2. Die Revision zum Bundesgerichtshof wird gem. § 543 Abs. 2 Satz 1 Nr. 1 und 2 ZPO wegen grundsätzlicher Bedeutung und zur Sicherung einer einheitlichen Rechtsprechung zugelassen, weil eine obergerichtliche Rechtsprechung zur in der Literatur umstrittenen Frage der Eigenbedarfskündigung bei der GbR für einen Gesellschafter, soweit ersichtlich, nicht vorliegt.
(alle nicht amtl.)
BFH 4.6.2025, II R 18/23
Einlage eines Familienheims in eine Ehegatten-GbR
1. Überträgt ein Ehegatte unentgeltlich das Familienheim auf eine GbR, an der beide Ehegatten zu gleichen Teilen beteiligt sind, ist der andere Ehegatte in Höhe des hälftigen Werts des Familienheims schenkungssteuerrechtlich bereichert.

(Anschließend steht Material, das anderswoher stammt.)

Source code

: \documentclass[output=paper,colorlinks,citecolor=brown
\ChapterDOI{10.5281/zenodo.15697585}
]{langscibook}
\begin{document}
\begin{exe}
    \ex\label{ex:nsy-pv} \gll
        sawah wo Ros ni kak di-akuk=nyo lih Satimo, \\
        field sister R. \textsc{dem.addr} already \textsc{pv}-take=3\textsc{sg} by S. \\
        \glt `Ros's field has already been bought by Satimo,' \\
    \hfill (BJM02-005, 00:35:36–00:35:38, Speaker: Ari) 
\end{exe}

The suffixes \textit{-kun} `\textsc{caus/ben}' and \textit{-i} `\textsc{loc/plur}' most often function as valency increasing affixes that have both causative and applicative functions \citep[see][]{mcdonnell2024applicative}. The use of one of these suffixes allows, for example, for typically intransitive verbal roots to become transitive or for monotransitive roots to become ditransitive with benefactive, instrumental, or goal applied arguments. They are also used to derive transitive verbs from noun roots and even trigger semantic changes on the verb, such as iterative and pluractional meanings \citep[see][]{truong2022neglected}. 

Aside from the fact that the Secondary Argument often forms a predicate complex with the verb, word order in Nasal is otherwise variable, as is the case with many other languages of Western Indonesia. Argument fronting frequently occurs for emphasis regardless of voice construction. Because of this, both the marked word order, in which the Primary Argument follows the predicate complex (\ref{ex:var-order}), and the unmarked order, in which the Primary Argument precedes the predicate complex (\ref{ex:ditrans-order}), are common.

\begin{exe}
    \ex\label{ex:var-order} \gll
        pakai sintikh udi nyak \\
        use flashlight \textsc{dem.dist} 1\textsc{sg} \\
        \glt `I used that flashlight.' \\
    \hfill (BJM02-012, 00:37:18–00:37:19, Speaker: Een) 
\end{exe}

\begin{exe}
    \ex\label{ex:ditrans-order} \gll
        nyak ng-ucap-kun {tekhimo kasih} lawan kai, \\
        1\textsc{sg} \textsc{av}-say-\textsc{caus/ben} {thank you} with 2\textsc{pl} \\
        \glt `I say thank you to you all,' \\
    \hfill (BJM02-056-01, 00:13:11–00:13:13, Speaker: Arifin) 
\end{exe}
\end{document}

2. Auch der Erwerb von Gesamthandseigentum an einem Familienheim wird von der Steuerbefreiung nach § 13 Abs. 1 Nr. 4a Satz 1 ErbStG erfasst.
(alle amtl.)
BFH 25.9.2024, II R 15/21
Ableitung des Anteilswerts einer Kapitalgesellschaft aus Verkäufen zwischen fremden Dritten
1. Der Wert von Anteilen an einer nicht börsennotierten Kapitalgesellschaft ist nicht nach § 11 Abs. 2 Satz 3 BewG auf den Substanzwert begrenzt, wenn eine Ableitung des (niedrigeren) gemeinen Werts aus Verkäufen unter fremden Dritten, die weniger als ein Jahr zurückliegen, nach § 11 Abs. 2 Satz 2 BewG möglich ist.
2. Zur Ableitung des gemeinen Werts aus Verkäufen zwischen fremden Dritten nach § 11 Abs. 2 Satz 2 BewG können solche Verkäufe nicht herangezogen werden, bei denen über Jahre hinweg regelmäßig derselbe Preis zugrunde gelegt wird.